Issuing the commands:

If we want to search for the word ``Gubialan'' in the file newFile1.fasta we should type

       grep "Gubialan" newFile1.fasta

This file contains two entries where the name appears in the header.

We could proceed and reissue the command for the other two files, substituting ``newFile1.fasta'' by ``newFile2.fasta'' and by ``newFile3.fasta''. However we can do this all in one command line:

        grep ``Gubialan'' newFile1.fasta newFile2.fasta newFile3.fasta

Notice that we now have many lines, all preceded by the file names. We can see that file newFile3.fasta has no entries displayed, therefore it is the file that does not contain sequences generated by Gubialan. A third way of issuing this command is to use ``wildcards''. Wildcards are characters with special meaning in the shell command line. One that is particularly useful is ``*''. When ``*'' appears in the middle of the command lines, it stands for ``any characters, any length''. When this character appears, the Linux shell verify which are the possible completions for the expression and expands them inside the command line. In other words, if we type

        grep ``Gubialan'' newFile*.fasta

We have that ``newFile*.fasta'' means

``any existing file with name starting with 'newFile' and ending with '.fasta'''.

Therefore we will have the same command line as before, since ``*'' can in this case be successfully substituted by ``1'', ``2'' and ``3''. In the samy way can type even shorter:

        grep ``Gubialan'' newFile*

In this case Linux will see every possible completion and issue, again, the command. This time ``*'' is substituted by ``1.fasta'', ``2.fasta'', ``3.fasta''. One important note: if there other files with name starting with ``newFile'', they would also have been included in the command line.

Checking file sizes

 

Task:

Check the number of lines of each of the three fasta files.

Comments:

The Linux shell offers a command. wc (from Word Count) to count the size of the files. It gives not only the number of bytes (characters) that the file contains, but also the number of words and the number of lines of the file.

Issuing the commands:

To count the number of characters, words and lines of file ``newFile1.fasta'' we just need to type:

          wc newFile1.fasta

As a result three numbers will appear in the screen, respectively the number of lines in the file, the number of words, and the number of characters. We can see from the output that newFile1.fasta has XXXX lins, YYYY words, and ZZZ characters.

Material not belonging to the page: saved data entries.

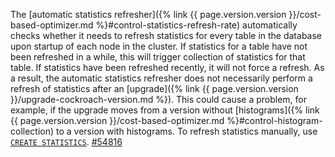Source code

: The [automatic statistics refresher]({% link {{ page.version.version }}/cost-based-optimizer.md %}#control-statistics-refresh-rate) automatically checks whether it needs to refresh statistics for every table in the database upon startup of each node in the cluster. If statistics for a table have not been refreshed in a while, this will trigger collection of statistics for that table. If statistics have been refreshed recently, it will not force a refresh. As a result, the automatic statistics refresher does not necessarily perform a refresh of statistics after an [upgrade]({% link {{ page.version.version }}/upgrade-cockroach-version.md %}). This could cause a problem, for example, if the upgrade moves from a version without [histograms]({% link {{ page.version.version }}/cost-based-optimizer.md %}#control-histogram-collection) to a version with histograms. To refresh statistics manually, use [`CREATE STATISTICS`](create-statistics.html). [#54816](https://github.com/cockroachdb/cockroach/issues/54816)
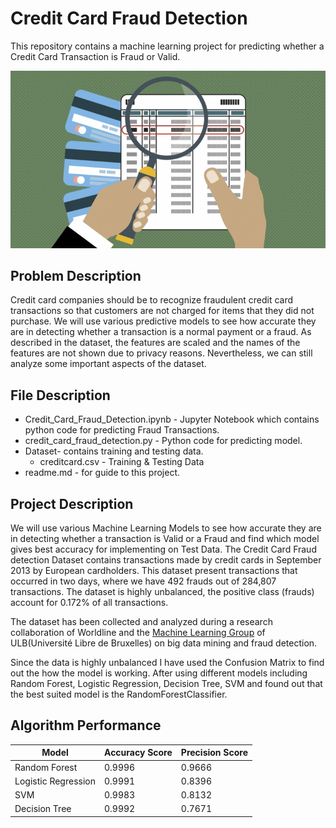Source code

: # Credit Card Fraud Detection
This repository contains a machine learning project for predicting whether a Credit Card Transaction is Fraud or Valid.

![Display Image](./Rawdata/cap1.jpg)

## Problem Description
Credit card companies should be to recognize fraudulent credit card transactions so that customers are not charged for items that they did not purchase. We will use various predictive models to see how accurate they are in detecting whether a transaction is a normal payment or a fraud. As described in the dataset, the features are scaled and the names of the features are not shown due to privacy reasons. Nevertheless, we can still analyze some important aspects of the dataset.


## File Description

* Credit_Card_Fraud_Detection.ipynb - Jupyter Notebook which contains python code for predicting Fraud Transactions.<br>
* credit_card_fraud_detection.py - Python code for predicting model.<br>
* Dataset- contains training and testing data.<br>
  * creditcard.csv - Training & Testing Data
* readme.md - for guide to this project.<br>

## Project Description
We will use various Machine Learning Models to see how accurate they are in detecting whether a transaction is Valid or a Fraud and find which model gives best accuracy for implementing on Test Data.
The Credit Card Fraud detection Dataset contains transactions made by credit cards in September 2013 by European cardholders. This dataset present transactions that occurred in two days, where we have 492 frauds out of 284,807 transactions. The dataset is highly unbalanced, the positive class (frauds) account for 0.172% of all transactions.

The dataset has been collected and analyzed during a research collaboration of Worldline and the [Machine Learning Group](http://mlg.ulb.ac.be) of ULB(Université Libre de Bruxelles) on big data mining and fraud detection.

Since the data is highly unbalanced I have used the Confusion Matrix to find out the how the model is working. After using different models including Random Forest, Logistic Regression, Decision Tree, SVM and found out that the best suited model is the RandomForestClassifier.

## Algorithm Performance

| Model  | Accuracy Score | Precision Score |
| --- | --- | --- |
| Random Forest | 0.9996 | 0.9666 |
| Logistic Regression | 0.9991 | 0.8396 |
| SVM | 0.9983 | 0.8132  |
| Decision Tree | 0.9992 | 0.7671 |
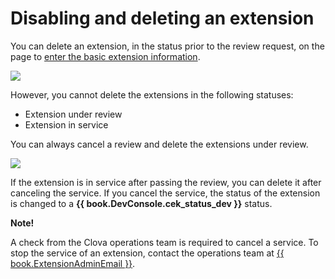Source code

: # Disabling and deleting an extension

You can delete an extension, in the status prior to the review request, on the page to [enter the basic extension information](/DevConsole/Guides/CEK/Register_Extension.md#InputExtensionInfo).

![](/DevConsole/Resources/Images/DevConsole-Remove_Extension.png)

However, you cannot delete the extensions in the following statuses:

* Extension under review
* Extension in service

You can always cancel a review and delete the extensions under review.

![](/DevConsole/Resources/Images/DevConsole-Cancel_Submission.png)

If the extension is in service after passing the review, you can delete it after canceling the service. If you cancel the service, the status of the extension is changed to a **{{ book.DevConsole.cek_status_dev }}** status.

<div class="note">
  <p><strong>Note!</strong></p>
  <p>A check from the Clova operations team is required to cancel a service. To stop the service of an extension, contact the operations team at <a href="mailto:{{ book.ExtensionAdminEmail }}">{{ book.ExtensionAdminEmail }}</a>.</p>
</div>
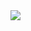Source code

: <a href='http://code.google.com/p/seek-for-android/wiki/AccessControlIntroduction'>
<img src='http://seek-for-android.googlecode.com/svn/wiki/img/ACA_overview.png' />
</a>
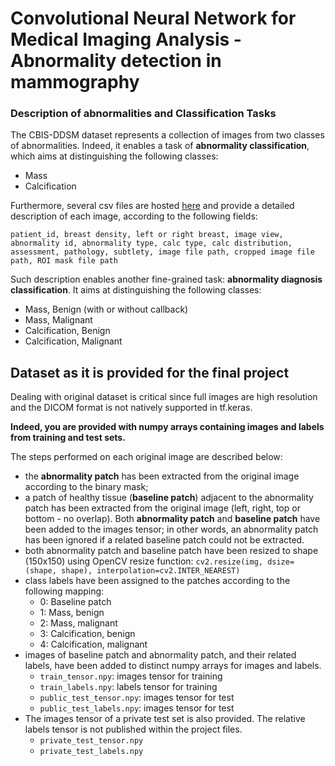 # Convolutional Neural Network for Medical Imaging Analysis - Abnormality detection in mammography

### Description of abnormalities and Classification Tasks
The CBIS-DDSM dataset represents a collection of images from two classes of abnormalities. Indeed, it enables a task of **abnormality classification**, which aims at distinguishing the following classes:
- Mass
- Calcification


Furthermore, several csv files are hosted [here](https://wiki.cancerimagingarchive.net/display/Public/CBIS-DDSM#510bc7863f3042f59a27301f1f4b6bef) and provide a detailed description of each image, according to the following fields:

`patient_id, breast density, left or right breast, image view, abnormality id, abnormality type, calc type, calc distribution, assessment, pathology, subtlety, image file path, cropped image file path, ROI mask file path`
 
Such description enables another fine-grained task: **abnormality diagnosis classification**. It aims at distinguishing the following classes:
- Mass, Benign (with or without callback)
- Mass, Malignant
- Calcification, Benign
- Calcification, Malignant



## Dataset as it is provided for the final project

Dealing with original dataset is critical since full images are high resolution and the DICOM format is not natively supported in tf.keras.

**Indeed, you are provided with numpy arrays containing images and labels from training and test sets.**

The steps performed on each original image are described below:

- the **abnormality patch** has been extracted from the original image according to the binary mask;
- a patch of healthy tissue (**baseline patch**) adjacent to the abnormality patch has been extracted from the original image (left, right, top or bottom - no overlap). Both **abnormality patch** and **baseline patch** have been added to the images tensor; in other words, an abnormality patch has been ignored if a related baseline patch could not be extracted.
- both abnormality patch and baseline patch have been resized to shape (150x150)  using OpenCV resize function: `cv2.resize(img, dsize=(shape, shape), interpolation=cv2.INTER_NEAREST)`
- class labels have been assigned to the patches according to the following mapping:
  - 0: Baseline patch
  - 1: Mass, benign
  - 2: Mass, malignant
  - 3: Calcification, benign
  - 4: Calcification, malignant 
- images of baseline patch and abnormality patch, and their related labels, have been added to distinct numpy arrays for images and labels. 
  - `train_tensor.npy`: images tensor for training
  - `train_labels.npy`: labels tensor for training
  - `public_test_tensor.npy`: images tensor for test
  - `public_test_labels.npy`: images tensor for test
- The images tensor of a private test set is also provided. The relative labels tensor is not published within the project files.
  - `private_test_tensor.npy`
  - `private_test_labels.npy`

We also give the name of more than one file, by typing all the file names or by using wildcards:

           wc newFile*

As you can see in the output, in this case the program not only shows the counts for each file, but also the total count

Using grep to select lines in a file

 

Task:

Look at all the fasta headers of the fasta files.

Comments:

It is very common to have a file or a set of files where you want only to look at specific lines. In the Windows world to do this, users generally open the file in a text editor and then use the ``find'' facility to look at each line. This can be tiresome and will not work for very large files, since most text editors in Windows cannot handle really big files. The grep command, on the other hand, can handle files of any size. Not only this, but the user only sees the lines he is interested in. The challenge is to find out which is the pattern we are searching for. In the case of the fasta head lines it is easy, we want the lines of the file that contain ``>''.

Issuing the commands:

To see all fasta headers of the file newFile1.fasta, we need just to type:

          grep ``>'' newFile1.fasta

We can also look at the fasta headers of all fasta files of our example:

          grep ``>'' newFile*.fasta

By visual inspection we can see that there are a total of 17 fasta headers, and therefore, 17 sequences in our files.

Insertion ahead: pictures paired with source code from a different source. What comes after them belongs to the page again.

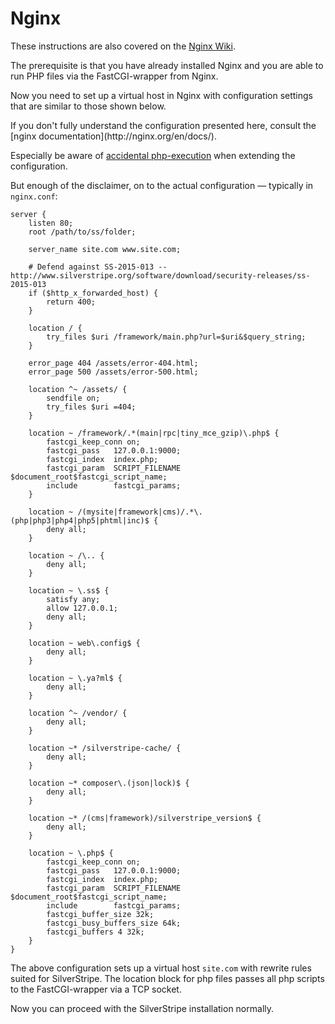 # Nginx

These instructions are also covered on the
[Nginx Wiki](http://wiki.nginx.org/SilverStripe).

The prerequisite is that you have already installed Nginx and you are
able to run PHP files via the FastCGI-wrapper from Nginx.

Now you need to set up a virtual host in Nginx with configuration settings
that are similar to those shown below.

<div class="notice" markdown='1'>
If you don't fully understand the configuration presented here, consult the
[nginx documentation](http://nginx.org/en/docs/).

Especially be aware of [accidental php-execution](https://nealpoole.com/blog/2011/04/setting-up-php-fastcgi-and-nginx-dont-trust-the-tutorials-check-your-configuration/ "Don't trust the tutorials") when extending the configuration.
</div>

But enough of the disclaimer, on to the actual configuration — typically in `nginx.conf`:

	server {
		listen 80;
		root /path/to/ss/folder;
	
		server_name site.com www.site.com;

		# Defend against SS-2015-013 -- http://www.silverstripe.org/software/download/security-releases/ss-2015-013
		if ($http_x_forwarded_host) {
			return 400;
		}
	
		location / {
			try_files $uri /framework/main.php?url=$uri&$query_string;
		}
	
		error_page 404 /assets/error-404.html;
		error_page 500 /assets/error-500.html;
	
		location ^~ /assets/ {
			sendfile on;
			try_files $uri =404;
		}
	
		location ~ /framework/.*(main|rpc|tiny_mce_gzip)\.php$ {
			fastcgi_keep_conn on;
			fastcgi_pass   127.0.0.1:9000;
			fastcgi_index  index.php;
			fastcgi_param  SCRIPT_FILENAME $document_root$fastcgi_script_name;
			include        fastcgi_params;
		}
	
		location ~ /(mysite|framework|cms)/.*\.(php|php3|php4|php5|phtml|inc)$ {
			deny all;
		}
	
		location ~ /\.. {
			deny all;
		}
	
		location ~ \.ss$ {
			satisfy any;
			allow 127.0.0.1;
			deny all;
		}
	
		location ~ web\.config$ {
			deny all;
		}
	
		location ~ \.ya?ml$ {
			deny all;
		}
	
		location ^~ /vendor/ {
			deny all;
		}
	
		location ~* /silverstripe-cache/ {
			deny all;
		}
	
		location ~* composer\.(json|lock)$ {
			deny all;
		}
	
		location ~* /(cms|framework)/silverstripe_version$ {
			deny all;
		}
	
		location ~ \.php$ {
			fastcgi_keep_conn on;
			fastcgi_pass   127.0.0.1:9000;
			fastcgi_index  index.php;
			fastcgi_param  SCRIPT_FILENAME $document_root$fastcgi_script_name;
			include        fastcgi_params;
			fastcgi_buffer_size 32k;
			fastcgi_busy_buffers_size 64k;
			fastcgi_buffers 4 32k;
		}
	}

The above configuration sets up a virtual host `site.com` with
rewrite rules suited for SilverStripe. The location block for php files
passes all php scripts to the FastCGI-wrapper via a TCP socket.

Now you can proceed with the SilverStripe installation normally.
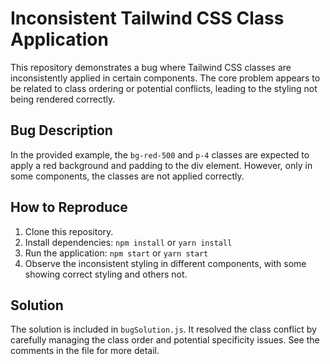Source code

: # Inconsistent Tailwind CSS Class Application

This repository demonstrates a bug where Tailwind CSS classes are inconsistently applied in certain components.  The core problem appears to be related to class ordering or potential conflicts, leading to the styling not being rendered correctly.

## Bug Description

In the provided example, the `bg-red-500` and `p-4` classes are expected to apply a red background and padding to the div element. However, only in some components, the classes are not applied correctly.

## How to Reproduce

1. Clone this repository.
2. Install dependencies: `npm install` or `yarn install`
3. Run the application: `npm start` or `yarn start`
4. Observe the inconsistent styling in different components, with some showing correct styling and others not.

## Solution

The solution is included in `bugSolution.js`. It resolved the class conflict by carefully managing the class order and potential specificity issues.  See the comments in the file for more detail.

Using grep and wc together

 

Task:

Check how many fastas there are in each file.

Comments:

This task was actually performed manually in the previous item. However, in this case it was easy to manually count the number of sequences because it was very small. However, if files are large and have a big number of sequences makes manual counting tiresome and error prone. To automatically count the lines ouput by the grep command, we can ``attach'' to it the wc command. In the Linux shell we can directly connect the output of a program into the input of another program. We do this by using pipes. Pipes are like intermediate files, but much faster and simpler to specify. A pipe in the shell is specified using the ``|'' character. If we want the output of program p1 to be used directly as the input of program p2, we need just to ``connect'' them using a pipe: p1 | p2.

Issuing the commands:

If we want to count how many lines are output by the command:

        grep ">" newFile1.fasta

We only need to ``pipe it in'' the command wc:

        grep ">" newFile1.fasta | wc

The output will show that newFile1.fasta contains 3 sequences.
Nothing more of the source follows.